作業の自動化ができれば、その分のリソースを別のコア業務に割り当てられるようになります。設計開発プロセスの改善や新しい自動化の検討など、生産性の向上に繋がる業務にリソースを避けるようになるでしょう。

人件費やコストの削減に繋がる

自動化により必要な人員が少なくなれば、人件費の削減に繋がります。また、効率的に作業を進められることで、不良品や不要な在庫を減らすこともできるでしょう。自動化には機械やシステムの導入にコストがかかりますが、トータルで見ればコスト削減を図れる可能性があります。

人為的なミスを防げる

人が作業を行うとミスはつきものですが、機械やシステムは指示に従って正確に作業を行います。疲労によるオペレーションミスや、注意散漫によるチェック漏れなどの人為的なミスをなくすことができます。

品質の向上や安定化に繋がる

手作業では担当者のスキルや経験によって作業の品質に差が出やすいものですが、機械やシステムであれば一定の品質で作業ができます。作業品質の底上げや安定化にも効果があります。

技能継承に向けた人材育成に取り組める

製造業では技術者の高齢化が進み、技能継承が課題となっています。自動化に取り組めば、機械やシステムに置き換えられる作業は引き継ぎが要りませんし、自動化で削減できた工数を技能継承に割り当てられるため、効率的な世代交代が実現するでしょう。

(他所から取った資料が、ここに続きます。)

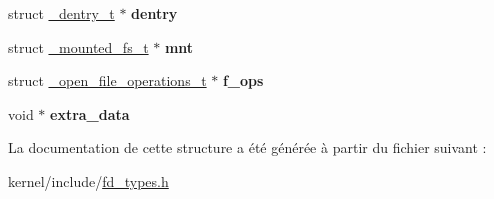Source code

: \begin{DoxyCompactItemize}
\item 
\hypertarget{struct__open__file__descriptor_a3b375ad15f7bcb8e92123bd1a17765f3}{struct \hyperlink{struct__dentry__t}{\-\_\-dentry\-\_\-t} $\ast$ {\bfseries dentry}}\label{struct__open__file__descriptor_a3b375ad15f7bcb8e92123bd1a17765f3}

\item 
\hypertarget{struct__open__file__descriptor_a65408e330b7a3763de5549c826564730}{struct \hyperlink{struct__mounted__fs__t}{\-\_\-mounted\-\_\-fs\-\_\-t} $\ast$ {\bfseries mnt}}\label{struct__open__file__descriptor_a65408e330b7a3763de5549c826564730}

\item 
\hypertarget{struct__open__file__descriptor_a6cd707cf9a5d837feba5ef2a2f91bfcd}{struct \hyperlink{struct__open__file__operations__t}{\-\_\-open\-\_\-file\-\_\-operations\-\_\-t} $\ast$ {\bfseries f\-\_\-ops}}\label{struct__open__file__descriptor_a6cd707cf9a5d837feba5ef2a2f91bfcd}

\item 
\hypertarget{struct__open__file__descriptor_a99824795a31a8adea2162aed74162017}{void $\ast$ {\bfseries extra\-\_\-data}}\label{struct__open__file__descriptor_a99824795a31a8adea2162aed74162017}

\end{DoxyCompactItemize}


La documentation de cette structure a été générée à partir du fichier suivant \-:\begin{DoxyCompactItemize}
\item 
kernel/include/\hyperlink{fd__types_8h}{fd\-\_\-types.\-h}\end{DoxyCompactItemize}
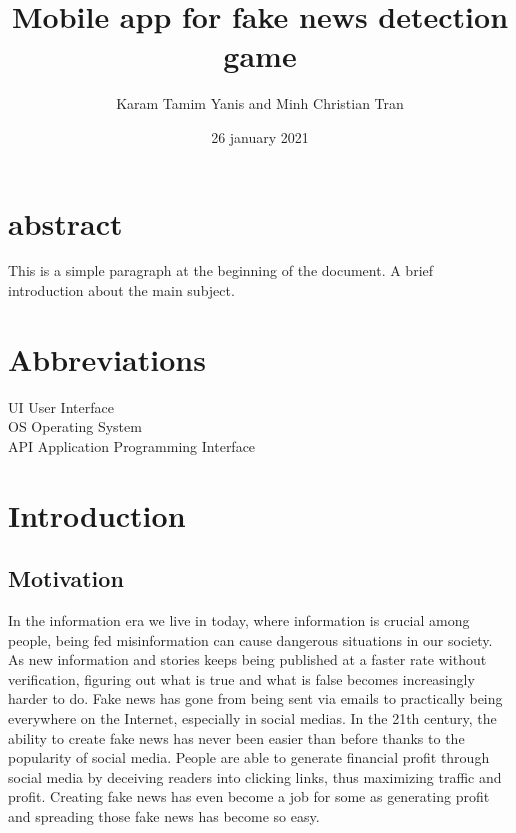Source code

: \documentclass[12pt, letterpaper, twoside]{article}
\title{Mobile app for fake news detection game}
\author{Karam Tamim Yanis and Minh Christian Tran}
\date{26 january 2021}
\begin{document}
\begin{titlepage}
\maketitle
\thispagestyle{empty}%
\end{titlepage}

\section*{abstract}
This is a simple paragraph at the beginning of the 
document. A brief introduction about the main subject.
\clearpage

\section*{Abbreviations}
UI User Interface\\
OS Operating System\\
API Application Programming Interface
\clearpage


\tableofcontents
\thispagestyle{empty}%
\cleardoublepage%

\setcounter{page}{1}%

\section{Introduction}
\subsection{Motivation}
In the information era we live in today, where information is crucial among people, being fed misinformation can cause dangerous situations in our society. As new information and stories keeps being published at a faster rate without verification, figuring out what is true and what is false becomes increasingly harder to do. Fake news has gone from being sent via emails to practically being everywhere on the Internet, especially in social medias. In the 21th century, the ability to create fake news has never been easier than before thanks to the popularity of social media. People are able to generate financial profit through social media by deceiving readers into clicking links, thus maximizing traffic and profit. Creating fake news has even become a job for some as generating profit and spreading those fake news has become so easy. \\ %
\end{document}
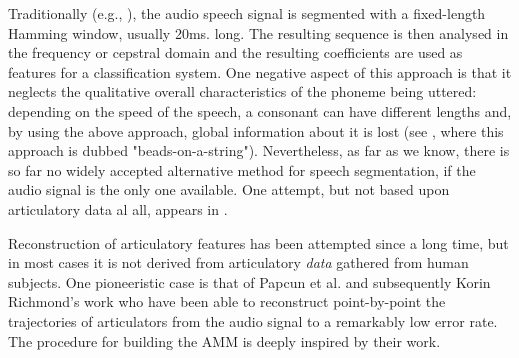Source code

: Traditionally (e.g., \cite{bourl,salvi}), the audio speech signal is segmented with a
fixed-length Hamming window, usually 20ms. long. The resulting sequence
is then analysed in the frequency or cepstral domain and the
resulting coefficients are used as features for a classification system.
One negative aspect of this approach is that it
neglects the qualitative overall characteristics of the
phoneme being uttered: depending on the speed of the speech, a consonant
can have different lengths and, by using the above approach, global
information about it is lost (see \cite{ostendorf}, where this approach is
dubbed "beads-on-a-string"). Nevertheless, as far as we know, there is
so far no widely accepted alternative method for speech segmentation,
if the audio signal is the only one available. One attempt, but not based
upon articulatory data al all, appears in \cite{bourlard}.

Reconstruction of articulatory features has been attempted since a long
time, but in most cases it is not derived from articulatory \emph{data}
gathered from human subjects. One pioneeristic case is that of Papcun
et al. \cite{papcun} and subsequently Korin Richmond's work
\cite{richmond2002,richmond2007} who have been able to reconstruct point-by-point
the trajectories of articulators from the audio signal to a remarkably low
error rate. The procedure for building the AMM is deeply inspired by their
work.
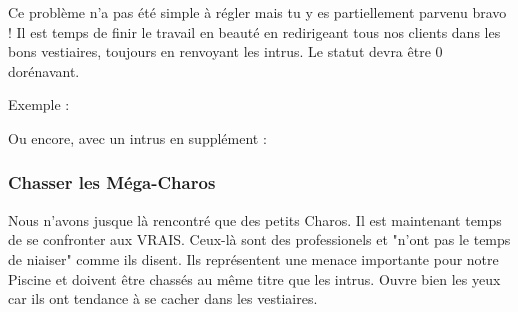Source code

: \documentclass[a4paper, 12pt]{article}
\begin{document}
{    Ce problème n'a pas été simple à régler mais tu y es partiellement parvenu bravo !
    Il est temps de finir le travail en beauté en redirigeant tous nos clients
    dans les bons vestiaires, toujours en renvoyant les intrus.
    \newline \newline
    Le statut devra être 0 dorénavant.
    \newline \newline
    
    Exemple :
    \vspace{1cm}
    
    Ou encore, avec un intrus en supplément :
    
    \vspace{2cm}
    
    \subsubsection{Chasser les Méga-Charos}

    Nous n'avons jusque là rencontré que des petits Charos. Il est maintenant
    temps de se confronter aux VRAIS. Ceux-là sont des professionels
    et "n'ont pas le temps de niaiser" comme ils disent. Ils représentent
    une menace importante pour notre Piscine et doivent être chassés au même titre
    que les intrus.
    \newline \newline
    Ouvre bien les yeux car ils ont tendance à se cacher dans les vestiaires.

}
\end{document}
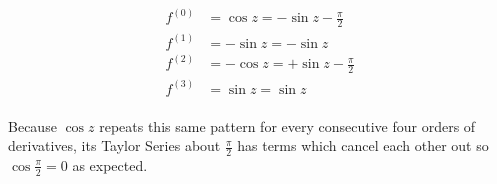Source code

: \documentclass[11pt]{article}
\begin{document}
\begin{enumerate}
	\[
	\begin{aligned}
		f^{(0)} &= \cos{z} = -\sin{z - \frac{\pi}{2}} \\
		f^{(1)} &= -\sin{z} = -\sin{z} \\
		f^{(2)} &= -\cos{z} = +\sin{z - \frac{\pi}{2}} \\
		f^{(3)} &= \sin{z} = \sin{z} \\
	\end{aligned}
	\]
	
	Because $\cos{z}$ repeats this same pattern for every consecutive four orders of derivatives, its Taylor Series about $\frac{\pi}{2}$ has terms which cancel each other out so $\cos{\frac{\pi}{2}} = 0$ as expected.
	
\end{enumerate}
\end{document}
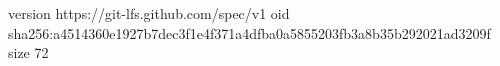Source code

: version https://git-lfs.github.com/spec/v1
oid sha256:a4514360e1927b7dec3f1e4f371a4dfba0a5855203fb3a8b35b292021ad3209f
size 72
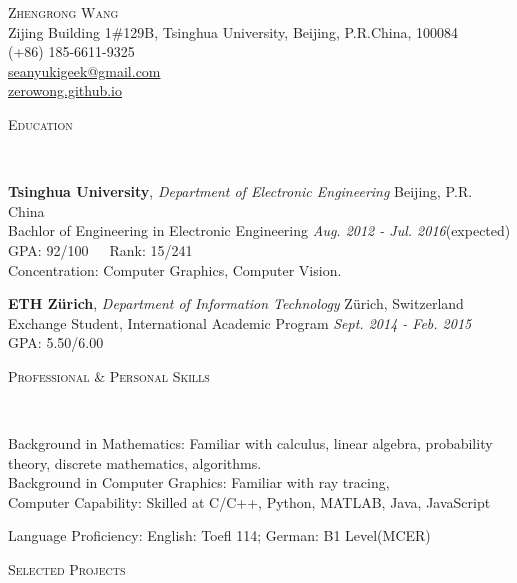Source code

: \documentclass[a4paper]{article}
\newenvironment{changemargin}[2]{%
  \begin{list}{}{%
    \setlength{\topsep}{0pt}%
    \setlength{\leftmargin}{#1}%
    \setlength{\rightmargin}{#2}%
    \setlength{\listparindent}{\parindent}%
    \setlength{\itemindent}{\parindent}%
    \setlength{\parsep}{\parskip}%
  }%
  \item[]}{\end{list}
}
\newcommand{\lineover}{
	\begin{changemargin}{-0.05in}{-0.05in}
		\vspace*{-8pt}
		\hrulefill \\
		\vspace*{-2pt}
	\end{changemargin}
}
\newcommand{\header}[1]{
	\begin{changemargin}{-0.5in}{-0.5in}
		\scshape{#1}\\
  	\lineover
	\end{changemargin}
}
\newcommand{\contact}[5]{
	\begin{changemargin}{-0.5in}{-0.5in}
		\begin{center}
			{\Large \scshape {#1}}\\ \smallskip
			{#2}\\ \smallskip 
			{#3}\\ \smallskip
			{\href{mailto:#4}{#4}}\\ \smallskip
			{\href{#5}{#5}}\smallskip
		\end{center}
	\end{changemargin}
}
\newenvironment{body} {
	\vspace*{-16pt}
	\begin{changemargin}{-0.25in}{-0.5in}
  }	
	{\end{changemargin}
}
\begin{document}
\contact{Zhengrong Wang}{Zijing Building 1\#129B, Tsinghua University, Beijing, P.R.China, 100084}{(+86) 185-6611-9325}{seanyukigeek@gmail.com}{zerowong.github.io}


\header{Education}

\begin{body}
	\vspace{14pt}

	\textbf{Tsinghua University}, \emph{Department of Electronic Engineering} \hfill Beijing, P.R. China \\
Bachlor of Engineering in Electronic Engineering \hfill \emph{Aug. 2012 - Jul. 2016}(expected){} \\
GPA: 92/100\ \ \ Rank: 15/241\\
Concentration: Computer Graphics, Computer Vision. \\
\vspace{6pt}

	\textbf{ETH Z\"urich}, \emph{Department of Information Technology} \hfill Z\"urich, Switzerland \\
	Exchange Student, International Academic Program \hfill \emph{Sept. 2014 - Feb. 2015}{} \\
GPA: 5.50/6.00\\


\end{body}

\smallskip
\smallskip

\header{Professional \& Personal Skills}

\begin{body}
	\vspace{14pt}
	Background in Mathematics: Familiar with calculus, linear algebra, probability theory, discrete mathematics, algorithms.\\
	\smallskip
	Background in Computer Graphics: Familiar with ray tracing, \\
	\smallskip
	Computer Capability: Skilled at C/C++, Python, MATLAB, Java, JavaScript\\
	\smallskip

	Language Proficiency: English: Toefl 114; German: B1 Level(MCER)\\
\end{body}
\smallskip
\smallskip

\header{Selected Projects}
\end{document}
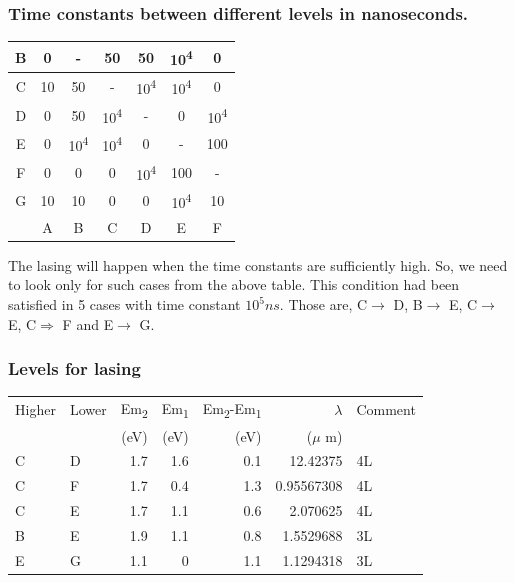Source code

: \documentclass[a4paper,11pt]{article}
\begin{document}
\subsubsection*{Time constants between different levels in nanoseconds.}
\label{sec:org6a42781}
\begin{center}
\begin{tabular}{|c|c|c|c|c|c|c|}
\hline
B & 0 & - & 50 & 50 & 10\textsuperscript{4} & 0\\
\hline
C & 10 & 50 & - & 10\textsuperscript{4} & 10\textsuperscript{4} & 0\\
\hline
D & 0 & 50 & 10\textsuperscript{4} & - & 0 & 10\textsuperscript{4}\\
\hline
E & 0 & 10\textsuperscript{4} & 10\textsuperscript{4} & 0 & - & 100\\
\hline
F & 0 & 0 & 0 & 10\textsuperscript{4} & 100 & -\\
\hline
G & 10 & 10 & 0 & 0 & 10\textsuperscript{4} & 10\\
\hline
 & A & B & C & D & E & F\\
\hline
\end{tabular}
\end{center}

The lasing will happen when the time constants are sufficiently high. So, we need to look only for such cases from the above table. This condition had been satisfied in 5 cases with time constant \(10^{5} ns\). Those are,  C\(\rightarrow\) D, B\(\rightarrow\) E, C\(\rightarrow\) E, C\(\Rightarrow\) F and E\(\rightarrow\) G.

\subsubsection*{Levels for lasing}
\label{sec:org7c8f010}

\begin{center}
\begin{tabular}{llrrrrl}
\hline
Higher & Lower & Em\textsubscript{2} & Em\textsubscript{1} & Em\textsubscript{2}-Em\textsubscript{1} & \(\lambda\) & Comment\\
 &  & (eV) & (eV) & (eV) & (\(\mu\) m) & \\
\hline
C & D & 1.7 & 1.6 & 0.1 & 12.42375 & 4L\\
C & F & 1.7 & 0.4 & 1.3 & 0.95567308 & 4L\\
C & E & 1.7 & 1.1 & 0.6 & 2.070625 & 4L\\
B & E & 1.9 & 1.1 & 0.8 & 1.5529688 & 3L\\
E & G & 1.1 & 0 & 1.1 & 1.1294318 & 3L\\
\hline
\end{tabular}
\end{center}
\end{document}
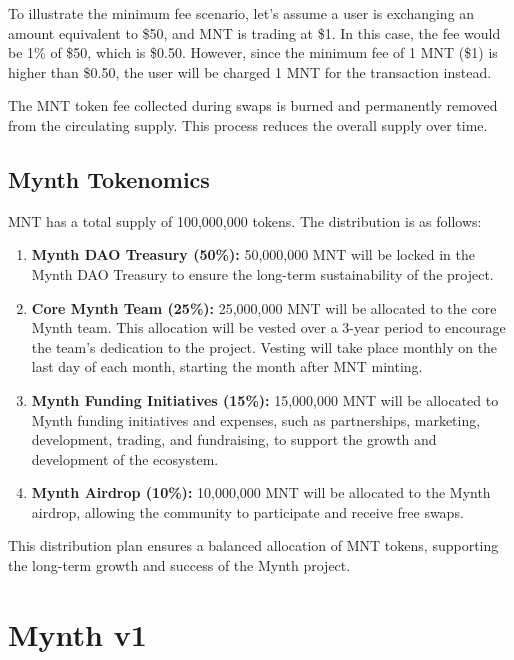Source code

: To illustrate the minimum fee scenario, let's assume a user is
exchanging an amount equivalent to \$50, and MNT is trading at \$1. In
this case, the fee would be 1\% of \$50, which is \$0.50. However, since
the minimum fee of 1 MNT (\$1) is higher than \$0.50, the user will be
charged 1 MNT for the transaction instead.

The MNT token fee collected during swaps is burned and permanently
removed from the circulating supply. This process reduces the overall
supply over time.

\hypertarget{mynth-tokenomics}{%
\subsection{Mynth Tokenomics}\label{mynth-tokenomics}}

MNT has a total supply of 100,000,000 tokens. The distribution is as
follows:

\begin{enumerate}
\item
  \textbf{Mynth DAO Treasury (50\%):} 50,000,000 MNT will be locked in
  the Mynth DAO Treasury to ensure the long-term sustainability of the
  project.
\item
  \textbf{Core Mynth Team (25\%):} 25,000,000 MNT will be allocated to
  the core Mynth team. This allocation will be vested over a 3-year
  period to encourage the team's dedication to the project. Vesting will
  take place monthly on the last day of each month, starting the month
  after MNT minting.
\item
  \textbf{Mynth Funding Initiatives (15\%):} 15,000,000 MNT will be
  allocated to Mynth funding initiatives and expenses, such as
  partnerships, marketing, development, trading, and fundraising, to
  support the growth and development of the ecosystem.
\item
  \textbf{Mynth Airdrop (10\%):} 10,000,000 MNT will be allocated to the
  Mynth airdrop, allowing the community to participate and receive free
  swaps.
\end{enumerate}

This distribution plan ensures a balanced allocation of MNT tokens,
supporting the long-term growth and success of the Mynth project.

\hypertarget{mynth-v1}{%
\section{Mynth v1}\label{mynth-v1}}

製造業の技能継承問題については以下の記事で詳しく解説しています。

製造業で進む高齢化と「技能継承」問題にどう向き合うべきか
製造業で進む高齢化と「技能継承」問題にどう向き合うべきか
日本の人口は減少局面と超高齢化を迎えており、2065年には総人口が9,000万人を割り込み、高齢化率は38%台になると推計されています。いわずもがな、ものづくり産業においても高齢化が進み、特に熟練者の技能継承については問題を抱えています。「技能継承に問題がある」と考えている事業所は産業別で製造業が86.5%と最も高い結果となりました。

工場を自動化するための課題

工場の自動化ではさまざまなメリットが得られますが、自動化に取り組む企業の多くでは、以下のような課題にも直面しています。

導入・維持するためのコストがかかる

自動化を行うための機械やシステムの導入には、高額な導入コストが必要となります。また、導入する機械やシステムは高度な技術を利用したものになるため、メンテナンス自体もベンダー依頼となるケースが多く、メンテナンス費用も高額になりがちです。

自動化には取り組みたいものの予算の確保が難しいという企業は決して少なくありません。

機械を設置するスペースが必要になる

機械やシステムを新しく導入するためには、設置スペースが必要になります。また、ネットワークに接続して利用する場合にはネットワーク機器の設置も必要になるでしょう。

これまで機械やシステムを使わず作業してきた現場では、機器の設置スペースの確保ができず、消防法などの兼ね合いもあり大幅なレイアウト変更が必要となるケースもあります。

全ての業務を自動化することは難しい

自動化の技術が発展を続けているとはいえ、高度な技術や判断が必要となる作業まで自動化するのは難しいのが実状です。

また、前述の通りコストに関する課題もあります。全体の工程のうちどの作業を自動化するべきか、コストパフォーマンスをふまえた検討が必要になるでしょう。

専門知識をもった人材の確保が必要になる

自動化に取り組むためには、生産工程の知識と産業用ロボットを含めたIT技術に関する知識の両方を兼ね備えた人材が必要になります。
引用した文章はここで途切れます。